── Listed entries

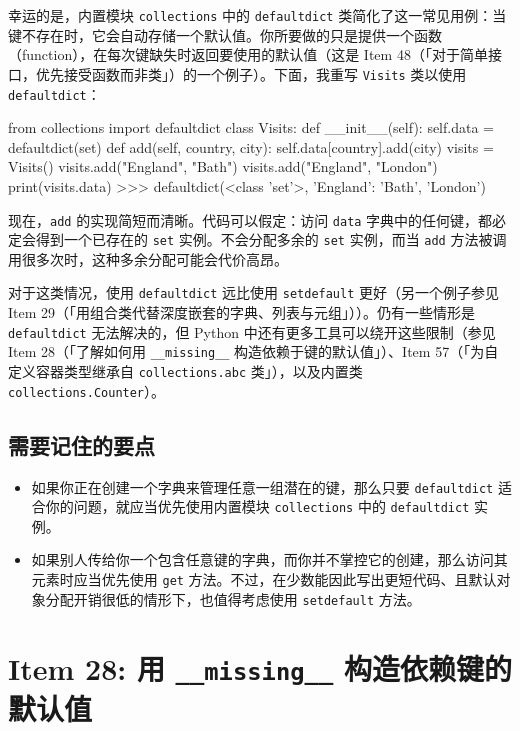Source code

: 幸运的是，内置模块 \texttt{collections} 中的 \texttt{defaultdict} 类简化了这一常见用例：当键不存在时，它会自动存储一个默认值。你所要做的只是提供一个函数（function），在每次键缺失时返回要使用的默认值（这是 Item 48（「对于简单接口，优先接受函数而非类」）的一个例子）。下面，我重写 \texttt{Visits} 类以使用 \texttt{defaultdict}：

\begin{codebox}[python]
from collections import defaultdict
class Visits:
    def __init__(self):
        self.data = defaultdict(set)
    def add(self, country, city):
        self.data[country].add(city)
visits = Visits()
visits.add("England", "Bath")
visits.add("England", "London")
print(visits.data)
>>>
defaultdict(<class 'set'>, {'England': {'Bath', 'London'}})
\end{codebox}

现在，\texttt{add} 的实现简短而清晰。代码可以假定：访问 \texttt{data} 字典中的任何键，都必定会得到一个已存在的 \texttt{set} 实例。不会分配多余的 \texttt{set} 实例，而当 \texttt{add} 方法被调用很多次时，这种多余分配可能会代价高昂。

对于这类情况，使用 \texttt{defaultdict} 远比使用 \texttt{setdefault} 更好（另一个例子参见 Item 29（「用组合类代替深度嵌套的字典、列表与元组」））。仍有一些情形是 \texttt{defaultdict} 无法解决的，但 Python 中还有更多工具可以绕开这些限制（参见 Item 28（「了解如何用 \texttt{\_\_missing\_\_} 构造依赖于键的默认值」）、Item 57（「为自定义容器类型继承自 \texttt{collections.abc} 类」），以及内置类 \texttt{collections.Counter}）。

\subsection{需要记住的要点}

\begin{itemize}
\item 如果你正在创建一个字典来管理任意一组潜在的键，那么只要 \texttt{defaultdict} 适合你的问题，就应当优先使用内置模块 \texttt{collections} 中的 \texttt{defaultdict} 实例。
\item 如果别人传给你一个包含任意键的字典，而你并不掌控它的创建，那么访问其元素时应当优先使用 \texttt{get} 方法。不过，在少数能因此写出更短代码、且默认对象分配开销很低的情形下，也值得考虑使用 \texttt{setdefault} 方法。
\end{itemize}

\section{Item 28: 用 \texttt{\_\_missing\_\_} 构造依赖键的默认值}


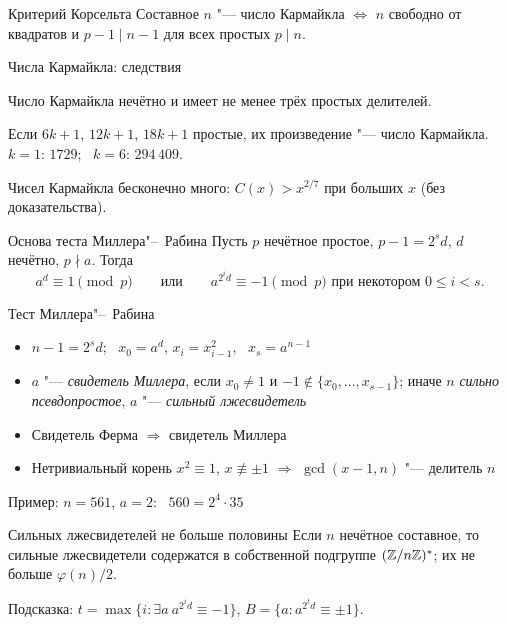 \documentclass{ca-slides}
\begin{document}
\begin{theoremframe}{Критерий Корсельта}
  Составное $n$ "--- число Кармайкла $\iff$ $n$ свободно от квадратов и $p - 1 \mid n - 1$
  для всех простых $p \mid n$.
\end{theoremframe}

\begin{canvasframe}{Числа Кармайкла: следствия}
  \small
  \begin{corollary}
    Число Кармайкла нечётно и имеет не менее трёх простых делителей.
  \end{corollary}
  \begin{proposition}[Чернек]
    Если $6k + 1$, $12k + 1$, $18k + 1$ простые, их произведение "--- число Кармайкла.
    \quad $k = 1$: $1729$; \ $k = 6$: $294\,409$.
  \end{proposition}
  \begin{theorem}
    Чисел Кармайкла бесконечно много: $C(x) > x^{2/7}$ при больших $x$ (без доказательства).
  \end{theorem}
\end{canvasframe}

\begin{theoremframe}{Основа теста Миллера"--~Рабина}
  Пусть $p$ нечётное простое, $p - 1 = 2^s d$, $d$ нечётно, $p \nmid a$. Тогда
  \[
    a^d \equiv 1 \pmod p \qquad\text{или}\qquad a^{2^i d} \equiv -1 \pmod p \text{ при некотором }
    0 \le i < s.
  \]
\end{theoremframe}

\begin{canvasframe}{Тест Миллера"--~Рабина}
  \begin{itemize}
    \item $n - 1 = 2^s d$; \ $x_0 = a^d$, $x_i = x_{i-1}^2$, \ $x_s = a^{n-1}$
    \item $a$ "--- \emph{свидетель Миллера}, если $x_0 \ne 1$ и $-1 \notin \{x_0, \ldots, x_{s-1}\}$;
      иначе $n$ \emph{сильно псевдопростое}, $a$ "--- \emph{сильный лжесвидетель}
    \item Свидетель Ферма $\Rightarrow$ свидетель Миллера
    \item Нетривиальный корень $x^2 \equiv 1$, $x \not\equiv \pm 1$ $\Rightarrow$
      $\gcd(x - 1, n)$ "--- делитель $n$
  \end{itemize}
  Пример: $n = 561$, $a = 2$: \ $560 = 2^4 \cdot 35$
  \penspace[0.25\textheight]
\end{canvasframe}

\begin{theoremframe}{Сильных лжесвидетелей не больше половины}
  Если $n$ нечётное составное, то сильные лжесвидетели содержатся в собственной подгруппе
  $(\mathbb{Z}/n\mathbb{Z})^{*}$; их не больше $\varphi(n)/2$.

  \smallskip\small Подсказка: $t = \max\{i : \exists a\ a^{2^i d} \equiv -1\}$,
  $B = \{a : a^{2^t d} \equiv \pm 1\}$.
\end{theoremframe}
\end{document}
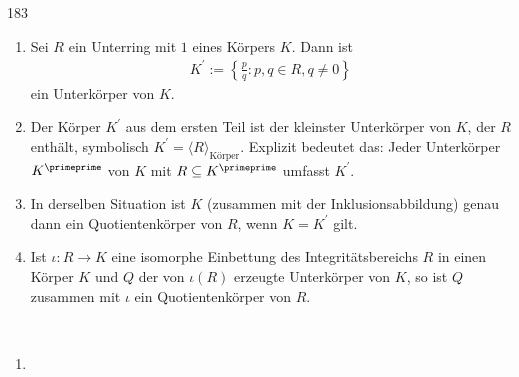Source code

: \begin{algebraUE}{183}
\begin{enumerate}
  \item Sei $R$ ein Unterring mit $1$ eines Körpers $K$. Dann ist
  \begin{align*}
    K^{\prime} := \left\{\frac{p}{q}: p,q \in R, q \neq 0 \right\}
  \end{align*}
  ein Unterkörper von $K$.
  \item Der Körper $K^{\prime}$ aus dem ersten Teil ist der kleinster Unterkörper
  von $K$, der $R$ enthält, symbolisch $K^{\prime} = \langle R \rangle_{\text{Körper}}$.
  Explizit bedeutet das: Jeder Unterkörper $K^{\primeprime}$ von $K$ mit $R \subseteq K^{\primeprime}$
  umfasst $K^{\prime}$.
  \item In derselben Situation ist $K$ (zusammen mit der Inklusionsabbildung) genau
  dann ein Quotientenkörper von $R$, wenn $K = K^{\prime}$ gilt.
  \item Ist $\iota: R \rightarrow K$ eine isomorphe Einbettung des Integritätsbereichs $R$
  in einen Körper $K$ und $Q$ der von $\iota(R)$ erzeugte Unterkörper von $K$,
  so ist $Q$ zusammen mit $\iota$ ein Quotientenkörper von $R$.
\end{enumerate}
\end{algebraUE}
\begin{solution}
\leavevmode \\
\begin{enumerate}
  \item
\end{enumerate}

\end{solution}
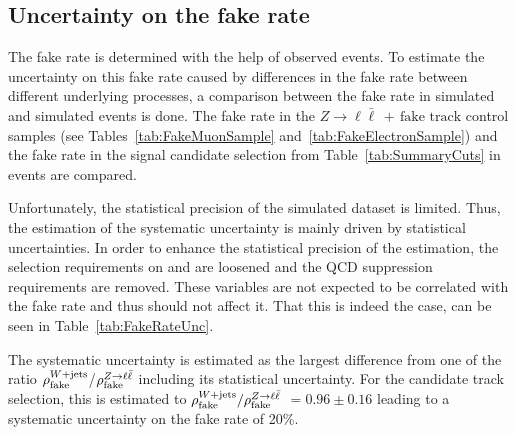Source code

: \subsection{Uncertainty on the fake rate}
\label{sec:FakeRateUncertainty}
The fake rate \fakerate is determined with the help of observed \Zlep events.
To estimate the uncertainty on this fake rate caused by differences in the fake rate between different underlying processes, a comparison between the fake rate in simulated \ZlepJets and simulated \WJets events is done.
The fake rate in the $Z\rightarrow\ell \bar{\ell}\,+\,\text{fake track}$  control samples (see Tables~\ref{tab:FakeMuonSample} and~\ref{tab:FakeElectronSample}) 
and the fake rate in the signal candidate selection from Table~\ref{tab:SummaryCuts} in \WJets events are compared.

Unfortunately, the statistical precision of the simulated \WJets dataset is limited.
Thus, the estimation of the systematic uncertainty is mainly driven by statistical uncertainties.
In order to enhance the statistical precision of the estimation, the selection requirements on \met and \ptfirstjet are loosened and the QCD suppression requirements are removed.
These variables are not expected to be correlated with the fake rate and thus should not affect it.
That this is indeed the case, can be seen in Table~\ref{tab:FakeRateUnc}.

The systematic uncertainty is estimated as the largest difference from one of the ratio $\rho_{\text{fake}}^{W+\text{jets}}$/$\rho_{\text{fake}}^{Z\rightarrow\ell\bar{\ell}}$ including its statistical uncertainty.
For the candidate track selection, this is estimated to $\rho_{\text{fake}}^{W+\text{jets}}/\rho_{\text{fake}}^{Z\rightarrow\ell\bar{\ell}}$ $ =  0.96 \pm 0.16 $ leading to a systematic uncertainty on the fake rate of 20\%.

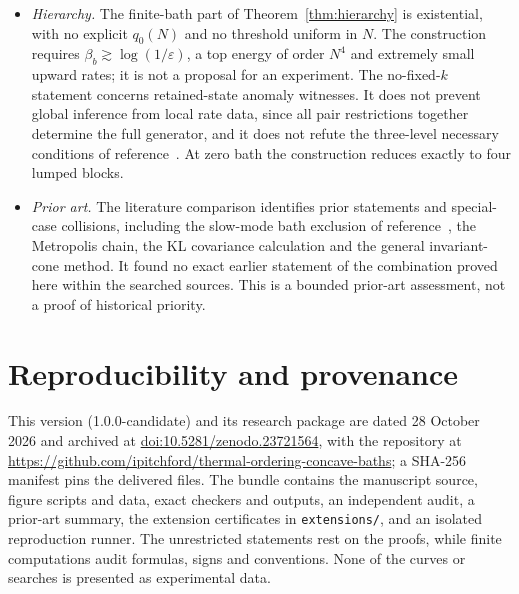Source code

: \documentclass[11pt,a4paper]{article}
\theoremstyle{remark}\newtheorem{remark}[theorem]{Remark}
\begin{document}
\begin{itemize}
\item \emph{Hierarchy.} The finite-bath part of Theorem~\ref{thm:hierarchy} is existential, with no explicit $q_0(N)$ and no threshold uniform in $N$. The construction requires $\beta_b\gtrsim\log(1/\varepsilon)$, a top energy of order $N^4$ and extremely small upward rates; it is not a proposal for an experiment. The no-fixed-$k$ statement concerns retained-state anomaly witnesses. It does not prevent global inference from local rate data, since all pair restrictions together determine the full generator, and it does not refute the three-level necessary conditions of reference~\cite{Avitan2026}. At zero bath the construction reduces exactly to four lumped blocks.
\item \emph{Prior art.} The literature comparison identifies prior statements and special-case collisions, including the slow-mode bath exclusion of reference~\cite{Avitan2026}, the Metropolis chain, the KL covariance calculation and the general invariant-cone method. It found no exact earlier statement of the combination proved here within the searched sources. This is a bounded prior-art assessment, not a proof of historical priority.
\end{itemize}

\section*{Reproducibility and provenance}
This version (1.0.0-candidate) and its research package are dated 28 October 2026 and archived at \href{https://doi.org/10.5281/zenodo.23721564}{doi:10.5281/zenodo.23721564}, with the repository at \url{https://github.com/ipitchford/thermal-ordering-concave-baths}; a SHA-256 manifest pins the delivered files. The bundle contains the manuscript source, figure scripts and data, exact checkers and outputs, an independent audit, a prior-art summary, the extension certificates in \texttt{extensions/}, and an isolated reproduction runner. The unrestricted statements rest on the proofs, while finite computations audit formulas, signs and conventions. None of the curves or searches is presented as experimental data.
\end{document}
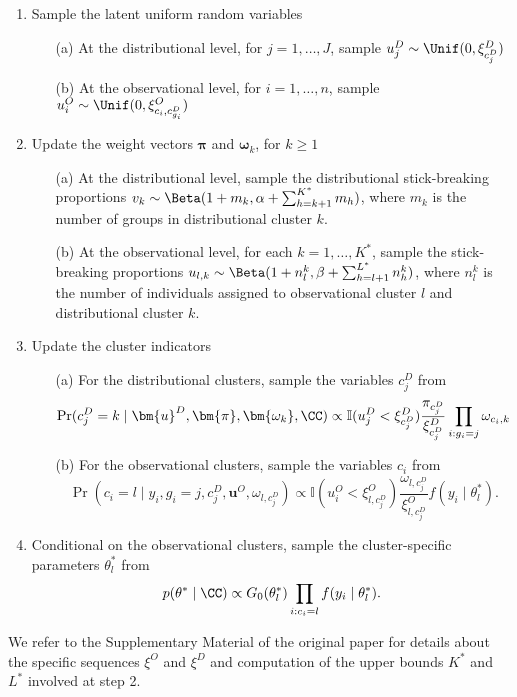 \begin{enumerate}
	\item Sample the latent uniform random variables
	\begin{enumerate}
		\item[(a)] At the distributional level, for $j=1,\dots,J$, sample $u^D_j\sim \Unif(0, \xi^D_{c^D_j})$
		\item[(b)] At the observational level, for $i=1,\dots,n$, sample $u^O_i \sim \Unif (0, \xi^O_{c_i,c^D_{g_i}})$
	\end{enumerate}
	\item Update the weight vectors $\bm{\pi}$ and $\bm{\omega}_k$, for $k\geq1$
		\begin{enumerate}
		\item[(a)] At the distributional level, sample the distributional stick-breaking proportions $v_k \sim \Beta (1 + m_k, \alpha + \sum_{h=k+1}^{K^*} m_h)$, where $m_k$ is the number of groups in distributional cluster $k$.
		\item[(b)] At the observational level, for each $k=1,\dots,K^*$, sample the stick-breaking proportions $u_{l,k} \sim \Beta (1 + n_l^k, \beta + \sum_{h=l+1}^{L^*} n_h^k)$, where $n_l^k$ is the number of individuals assigned to observational cluster $l$ and distributional cluster $k$.
	\end{enumerate}
	\item Update the cluster indicators
		\begin{enumerate}
		\item[(a)] For the distributional clusters, sample the variables $c^D_j$ from 
		$$ \Pr(c^D_j = k \mid \bm{u}^D, \bm{\pi}, \bm{\omega_k}, \CC) \propto \mathbb{I}(u^D_j < \xi^D_{c^D_j}) \frac{\pi_{c^D_j}}{\xi^D_{c^D_{j}}}  \prod_{i:g_i=j} \omega_{c_i,k} $$
		\item[(b)] For the observational clusters, sample the variables $c_i$ from 
		$$ \Pr (c_i = l \mid y_i, g_i = j, c^D_{j}, \bm{u}^O, \omega_{l,c^D_j}) \propto 
		\mathbb{I}(u_i^O < \xi_{l,c^D_j}^O) \frac{\omega_{l,c^D_j}}{\xi_{l,c^D_j}^O} f(y_i\mid\theta^*_{l}).$$
		\end{enumerate}
	\item Conditional on the observational clusters, sample the cluster-specific parameters $\theta^*_l$ from
	$$p(\theta^*\mid \CC) \propto G_0(\theta^*_l)\prod_{i:c_i=l} f(y_i\mid\theta^*_l).$$
\end{enumerate}
We refer to the Supplementary Material of the original paper for details about the specific sequences $\xi^O$ and $\xi^D$ and computation of the upper bounds $K^*$ and $L^*$ involved at step 2.














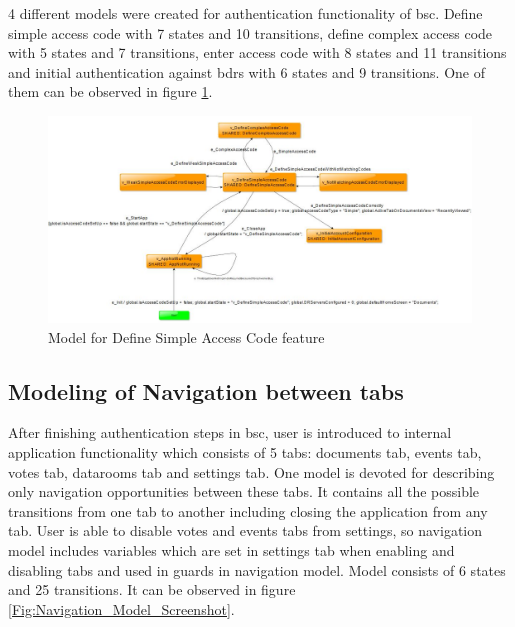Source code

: \par
4 different models were created for authentication functionality of \acrshort{bsc}. Define simple access code with 7 states and 10 transitions, define complex access code with 5 states and 7 transitions, enter access code with 8 states and 11 transitions and initial authentication against \acrshort{bdrs} with 6 states and 9 transitions. One of them can be observed in figure \ref{Fig:Authentication_Model_Screenshot}.

\begin{figure} [htbp!]
	\centering
					\includegraphics[width=1\textwidth]{figures/Authentication_model_screenshot}
					\caption{\label{Fig:Authentication_Model_Screenshot} Model for Define Simple Access Code feature}
\end{figure}

\subsection{Modeling of Navigation between tabs}
\par
After finishing authentication steps in \acrshort{bsc}, user is introduced to internal application functionality which consists of 5 tabs: documents tab, events tab, votes tab, datarooms tab and settings tab. One model is devoted for describing only navigation opportunities between these tabs. It contains all the possible transitions from one tab to another including closing the application from any tab. User is able to disable votes and events tabs from settings, so navigation model includes variables which are set in settings tab when enabling and disabling tabs and used in guards in navigation model. Model consists of 6 states and 25 transitions. It can be observed in figure \ref{Fig:Navigation_Model_Screenshot}.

────

## Exercise directions
For each line in the material above that holds the word "simulated", add one to a count; state only the final number.

## Worked solution
2